[WHAT TO PRODUCE]
Write out the records below exactly as they appear, skipping each picture.

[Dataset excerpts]
◇ ◇ ◇ ◇ ◇

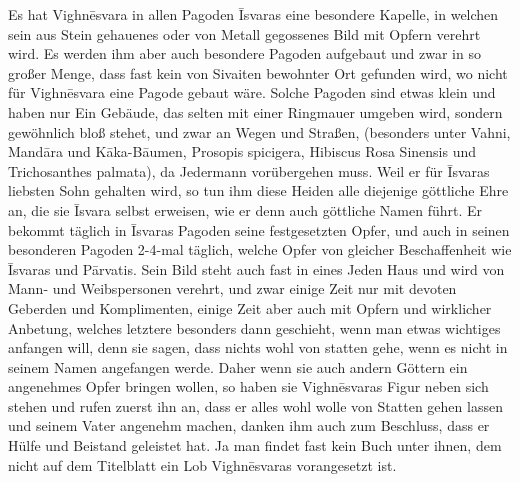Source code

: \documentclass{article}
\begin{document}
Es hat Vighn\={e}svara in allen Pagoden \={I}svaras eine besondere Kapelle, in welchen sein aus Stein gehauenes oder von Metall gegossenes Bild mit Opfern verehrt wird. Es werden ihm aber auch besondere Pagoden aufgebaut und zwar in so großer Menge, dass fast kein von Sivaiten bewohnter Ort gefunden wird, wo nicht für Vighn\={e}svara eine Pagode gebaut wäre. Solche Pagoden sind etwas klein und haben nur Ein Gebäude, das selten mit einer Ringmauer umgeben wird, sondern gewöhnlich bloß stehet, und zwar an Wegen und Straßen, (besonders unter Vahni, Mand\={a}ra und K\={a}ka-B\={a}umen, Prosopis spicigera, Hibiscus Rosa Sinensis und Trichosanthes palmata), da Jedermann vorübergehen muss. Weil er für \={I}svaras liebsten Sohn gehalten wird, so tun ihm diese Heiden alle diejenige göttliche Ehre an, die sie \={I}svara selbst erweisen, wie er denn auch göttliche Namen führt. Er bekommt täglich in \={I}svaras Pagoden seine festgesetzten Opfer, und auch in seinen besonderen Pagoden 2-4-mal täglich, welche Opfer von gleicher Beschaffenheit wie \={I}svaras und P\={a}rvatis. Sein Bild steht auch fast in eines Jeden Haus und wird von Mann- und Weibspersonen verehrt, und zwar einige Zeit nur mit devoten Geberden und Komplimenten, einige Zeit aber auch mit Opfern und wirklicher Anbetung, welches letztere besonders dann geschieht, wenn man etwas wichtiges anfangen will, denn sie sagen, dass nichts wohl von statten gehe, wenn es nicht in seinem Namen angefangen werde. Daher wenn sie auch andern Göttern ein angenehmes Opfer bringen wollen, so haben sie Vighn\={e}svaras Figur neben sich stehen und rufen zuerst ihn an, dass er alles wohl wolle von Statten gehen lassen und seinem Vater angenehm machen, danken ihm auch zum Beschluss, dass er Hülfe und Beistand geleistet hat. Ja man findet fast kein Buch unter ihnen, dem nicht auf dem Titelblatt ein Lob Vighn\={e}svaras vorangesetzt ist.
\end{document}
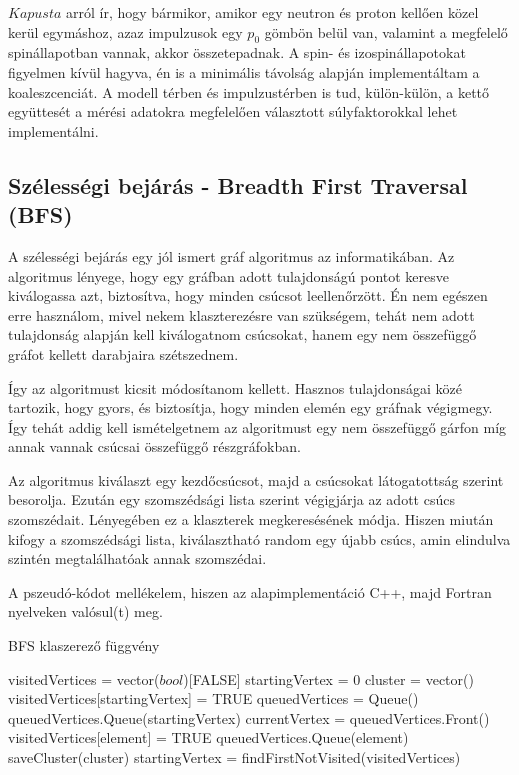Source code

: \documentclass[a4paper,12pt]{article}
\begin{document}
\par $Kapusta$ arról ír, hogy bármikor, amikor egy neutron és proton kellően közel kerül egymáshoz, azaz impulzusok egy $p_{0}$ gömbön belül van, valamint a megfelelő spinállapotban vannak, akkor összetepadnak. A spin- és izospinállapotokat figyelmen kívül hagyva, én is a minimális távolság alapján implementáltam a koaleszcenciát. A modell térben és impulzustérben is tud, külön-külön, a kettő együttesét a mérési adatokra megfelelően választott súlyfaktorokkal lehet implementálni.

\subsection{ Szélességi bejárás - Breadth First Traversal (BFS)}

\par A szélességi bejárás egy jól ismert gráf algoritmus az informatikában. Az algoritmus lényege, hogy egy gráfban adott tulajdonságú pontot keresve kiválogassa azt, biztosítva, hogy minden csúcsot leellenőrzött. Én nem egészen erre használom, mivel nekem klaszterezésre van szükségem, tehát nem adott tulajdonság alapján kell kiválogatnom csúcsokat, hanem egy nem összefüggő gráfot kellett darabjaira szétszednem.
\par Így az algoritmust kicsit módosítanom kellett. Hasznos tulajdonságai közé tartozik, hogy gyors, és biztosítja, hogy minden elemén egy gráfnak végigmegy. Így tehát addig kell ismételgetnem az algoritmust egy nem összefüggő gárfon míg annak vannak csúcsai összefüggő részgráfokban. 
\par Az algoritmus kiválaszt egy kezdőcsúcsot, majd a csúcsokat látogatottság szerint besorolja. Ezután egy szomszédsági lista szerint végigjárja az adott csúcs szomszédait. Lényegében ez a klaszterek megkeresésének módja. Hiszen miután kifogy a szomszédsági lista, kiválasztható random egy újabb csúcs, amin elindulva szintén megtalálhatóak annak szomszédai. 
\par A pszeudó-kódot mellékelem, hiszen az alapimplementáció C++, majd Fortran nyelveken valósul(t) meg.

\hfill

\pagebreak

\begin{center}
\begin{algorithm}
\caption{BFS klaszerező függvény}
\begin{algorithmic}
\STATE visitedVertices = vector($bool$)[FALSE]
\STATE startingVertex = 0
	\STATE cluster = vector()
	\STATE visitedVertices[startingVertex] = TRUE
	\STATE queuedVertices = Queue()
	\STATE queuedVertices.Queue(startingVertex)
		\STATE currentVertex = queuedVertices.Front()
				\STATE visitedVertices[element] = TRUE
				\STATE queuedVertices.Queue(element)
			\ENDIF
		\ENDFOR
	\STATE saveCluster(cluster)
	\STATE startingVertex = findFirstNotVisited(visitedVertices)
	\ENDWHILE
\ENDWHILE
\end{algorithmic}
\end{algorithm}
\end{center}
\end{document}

◇ ◇ ◇ ◇ ◇

[WRITTEN REPLY]
Source code

: \documentclass{article}
\begin{document}
Es hat Vighn\={e}svara in allen Pagoden \={I}svaras eine besondere Kapelle, in welchen sein aus Stein gehauenes oder von Metall gegossenes Bild mit Opfern verehrt wird. Es werden ihm aber auch besondere Pagoden aufgebaut und zwar in so großer Menge, dass fast kein von Sivaiten bewohnter Ort gefunden wird, wo nicht für Vighn\={e}svara eine Pagode gebaut wäre. Solche Pagoden sind etwas klein und haben nur Ein Gebäude, das selten mit einer Ringmauer umgeben wird, sondern gewöhnlich bloß stehet, und zwar an Wegen und Straßen, (besonders unter Vahni, Mand\={a}ra und K\={a}ka-B\={a}umen, Prosopis spicigera, Hibiscus Rosa Sinensis und Trichosanthes palmata), da Jedermann vorübergehen muss. Weil er für \={I}svaras liebsten Sohn gehalten wird, so tun ihm diese Heiden alle diejenige göttliche Ehre an, die sie \={I}svara selbst erweisen, wie er denn auch göttliche Namen führt. Er bekommt täglich in \={I}svaras Pagoden seine festgesetzten Opfer, und auch in seinen besonderen Pagoden 2-4-mal täglich, welche Opfer von gleicher Beschaffenheit wie \={I}svaras und P\={a}rvatis. Sein Bild steht auch fast in eines Jeden Haus und wird von Mann- und Weibspersonen verehrt, und zwar einige Zeit nur mit devoten Geberden und Komplimenten, einige Zeit aber auch mit Opfern und wirklicher Anbetung, welches letztere besonders dann geschieht, wenn man etwas wichtiges anfangen will, denn sie sagen, dass nichts wohl von statten gehe, wenn es nicht in seinem Namen angefangen werde. Daher wenn sie auch andern Göttern ein angenehmes Opfer bringen wollen, so haben sie Vighn\={e}svaras Figur neben sich stehen und rufen zuerst ihn an, dass er alles wohl wolle von Statten gehen lassen und seinem Vater angenehm machen, danken ihm auch zum Beschluss, dass er Hülfe und Beistand geleistet hat. Ja man findet fast kein Buch unter ihnen, dem nicht auf dem Titelblatt ein Lob Vighn\={e}svaras vorangesetzt ist.
\end{document}
Source code

: \documentclass[a4paper,12pt]{article}
\begin{document}
\par $Kapusta$ arról ír, hogy bármikor, amikor egy neutron és proton kellően közel kerül egymáshoz, azaz impulzusok egy $p_{0}$ gömbön belül van, valamint a megfelelő spinállapotban vannak, akkor összetepadnak. A spin- és izospinállapotokat figyelmen kívül hagyva, én is a minimális távolság alapján implementáltam a koaleszcenciát. A modell térben és impulzustérben is tud, külön-külön, a kettő együttesét a mérési adatokra megfelelően választott súlyfaktorokkal lehet implementálni.

\subsection{ Szélességi bejárás - Breadth First Traversal (BFS)}

\par A szélességi bejárás egy jól ismert gráf algoritmus az informatikában. Az algoritmus lényege, hogy egy gráfban adott tulajdonságú pontot keresve kiválogassa azt, biztosítva, hogy minden csúcsot leellenőrzött. Én nem egészen erre használom, mivel nekem klaszterezésre van szükségem, tehát nem adott tulajdonság alapján kell kiválogatnom csúcsokat, hanem egy nem összefüggő gráfot kellett darabjaira szétszednem.
\par Így az algoritmust kicsit módosítanom kellett. Hasznos tulajdonságai közé tartozik, hogy gyors, és biztosítja, hogy minden elemén egy gráfnak végigmegy. Így tehát addig kell ismételgetnem az algoritmust egy nem összefüggő gárfon míg annak vannak csúcsai összefüggő részgráfokban. 
\par Az algoritmus kiválaszt egy kezdőcsúcsot, majd a csúcsokat látogatottság szerint besorolja. Ezután egy szomszédsági lista szerint végigjárja az adott csúcs szomszédait. Lényegében ez a klaszterek megkeresésének módja. Hiszen miután kifogy a szomszédsági lista, kiválasztható random egy újabb csúcs, amin elindulva szintén megtalálhatóak annak szomszédai. 
\par A pszeudó-kódot mellékelem, hiszen az alapimplementáció C++, majd Fortran nyelveken valósul(t) meg.

\hfill

\pagebreak

\begin{center}
\begin{algorithm}
\caption{BFS klaszerező függvény}
\begin{algorithmic}
\STATE visitedVertices = vector($bool$)[FALSE]
\STATE startingVertex = 0
	\STATE cluster = vector()
	\STATE visitedVertices[startingVertex] = TRUE
	\STATE queuedVertices = Queue()
	\STATE queuedVertices.Queue(startingVertex)
		\STATE currentVertex = queuedVertices.Front()
				\STATE visitedVertices[element] = TRUE
				\STATE queuedVertices.Queue(element)
			\ENDIF
		\ENDFOR
	\STATE saveCluster(cluster)
	\STATE startingVertex = findFirstNotVisited(visitedVertices)
	\ENDWHILE
\ENDWHILE
\end{algorithmic}
\end{algorithm}
\end{center}
\end{document}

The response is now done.